SIM swap fraud occurs when a bad actor social engineers the victim’s mobile carrier to port their phone number to the fraudster’s SIM number. Most of the time this is due to the customer service agent believing that they are speaking to a mobile customer. Once the fraudster has completed the SIM swap, they can log into a consumer’s bank account and intercept and respond to the SMS one-time password prompt. Once the bad actor has successfully conducted an account takeover, they can move money, link external accounts, order debit cards, apply for extended accounts, deposit a worthless check, and more.
How has this type of fraud evolved? What larger trends/factors make SIM swapping possible?
This fraud has evolved because of the ease of obtaining login credentials due to data breaches. Many organizations added two-factor authentication via SMS as a protection for this risk, but as we know, bad actors always look for ways around authentication due to the large paydays they can see with account takeover attacks. Another alarming trend further compounding the problem is insiders at the telecommunications companies being paid by bad actors to conduct SIM swaps. Social media posts on platforms like Telegram are used to recruit employees with large rewards promised for each SIM swap event.
How can SIM swapping be detected?
Industry best practice is to use a SIM swap detection technology like Prove in any process where a step-up authentication via SMS is required. This could be at the time of account opening, log in with a new device, password reset, adding a new payee in the banking app or payment initiation. If a suspected SIM swap is detected, the bank can decide not to complete the transaction until the customer is contacted and verified that they are not under a SIM swap attack.
What is the best safeguard against this type of fraud?
The best preventative measure organizations can take is to use real-time SIM swap detection such as a Trust Score or a trust indicator that can detect whether a SIM swap has taken place in real-time. A Trust Score analyzes behavior and phone intelligence signals to provide a measure of fraud risk and identity confidence of a potential transaction. Companies that leverage a Trust Score have insight into whether a recent SIM swap has occurred on the account and can then take prompt action off the back of the event, such as placing additional controls on the customer's account.
How can financial institutions battle fraud without sacrificing the client experience?

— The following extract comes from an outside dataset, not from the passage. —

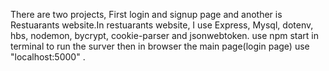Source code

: There are two projects, First login and signup page and another is Restuarants website.In restuarants website, I use Express, Mysql, dotenv, hbs, nodemon, bycrypt, cookie-parser 
and jsonwebtoken. use npm start in terminal to run the surver then in browser the main page(login page) use "localhost:5000" .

This is my favorite topic-- incorporating security and fraud controls as part of an overall product design is essential; that routine in engineering sprints today is not taken as seriously as it should. Too often, product capability is reduced or even turned off until fraud is addressed. On the other hand, if an organization’s fraud strategy is used as a business enabler and a customer experience enhancer, I have seen wonderful results. For example, real-time payments with higher upper limits provide a service to the customer in time of emergency or convenience to transfer funds to family or friends immediately.